PROBLEM TO SOLVE | Search the data below for lines that include the word "działu" and state how many there are, nothing else.

Entries taken from a collection
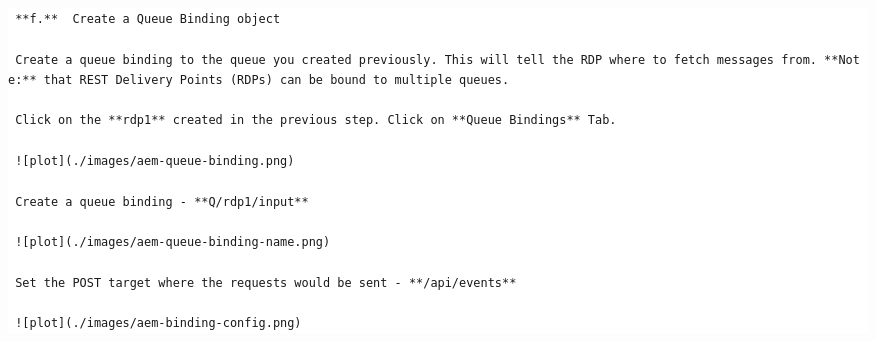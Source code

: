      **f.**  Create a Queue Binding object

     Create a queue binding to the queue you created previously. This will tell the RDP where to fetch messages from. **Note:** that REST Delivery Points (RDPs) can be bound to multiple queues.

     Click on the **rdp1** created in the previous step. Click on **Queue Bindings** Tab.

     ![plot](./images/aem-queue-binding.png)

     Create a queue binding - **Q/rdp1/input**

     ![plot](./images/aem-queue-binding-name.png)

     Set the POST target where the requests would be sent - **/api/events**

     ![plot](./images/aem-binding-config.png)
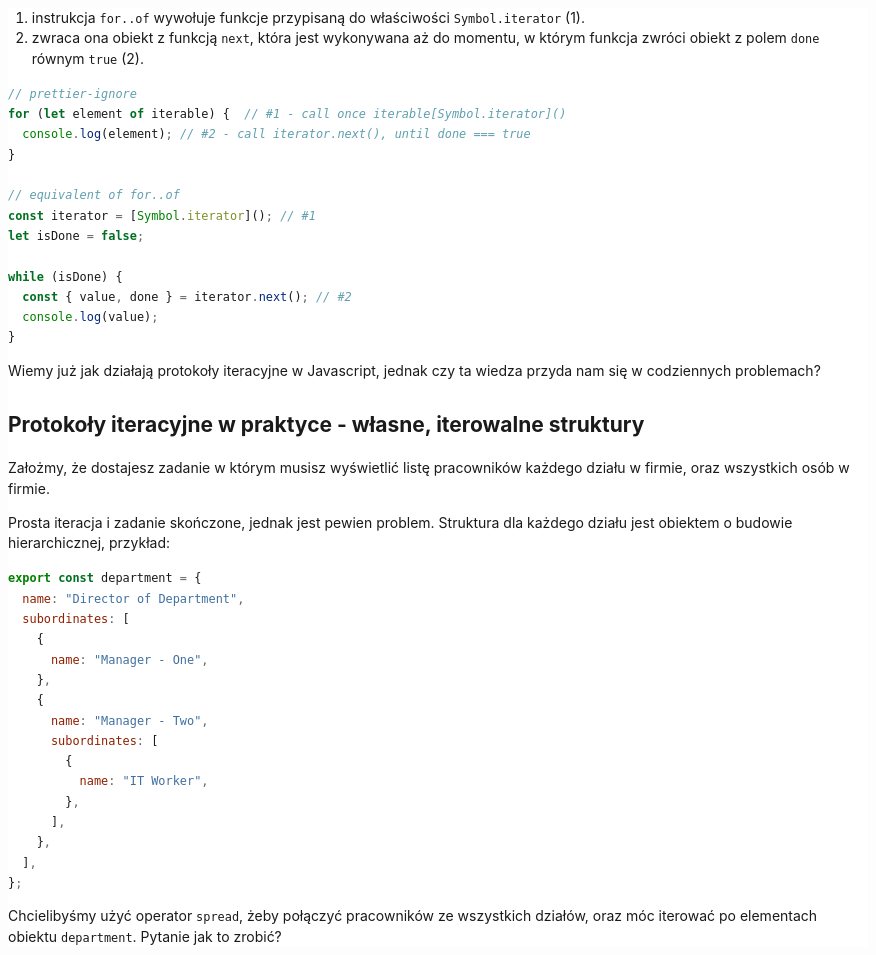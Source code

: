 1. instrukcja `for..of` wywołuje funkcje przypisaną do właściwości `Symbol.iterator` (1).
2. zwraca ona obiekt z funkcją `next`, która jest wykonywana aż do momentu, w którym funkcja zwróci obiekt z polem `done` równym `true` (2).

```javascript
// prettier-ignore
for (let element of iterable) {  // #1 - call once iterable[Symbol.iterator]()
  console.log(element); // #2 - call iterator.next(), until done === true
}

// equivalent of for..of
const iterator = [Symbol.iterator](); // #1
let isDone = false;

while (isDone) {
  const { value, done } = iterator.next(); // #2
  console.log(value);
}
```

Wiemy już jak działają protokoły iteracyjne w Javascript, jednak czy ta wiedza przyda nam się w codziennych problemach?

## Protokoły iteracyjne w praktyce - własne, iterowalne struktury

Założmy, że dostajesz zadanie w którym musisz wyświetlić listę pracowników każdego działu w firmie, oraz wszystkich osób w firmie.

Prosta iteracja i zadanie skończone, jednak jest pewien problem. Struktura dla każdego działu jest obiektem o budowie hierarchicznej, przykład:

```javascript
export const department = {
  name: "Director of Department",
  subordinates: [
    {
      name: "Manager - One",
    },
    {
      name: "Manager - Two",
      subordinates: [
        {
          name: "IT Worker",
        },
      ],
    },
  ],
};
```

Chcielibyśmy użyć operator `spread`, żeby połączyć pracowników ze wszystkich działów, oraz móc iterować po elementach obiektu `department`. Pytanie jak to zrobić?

YOUR SOLUTION | 2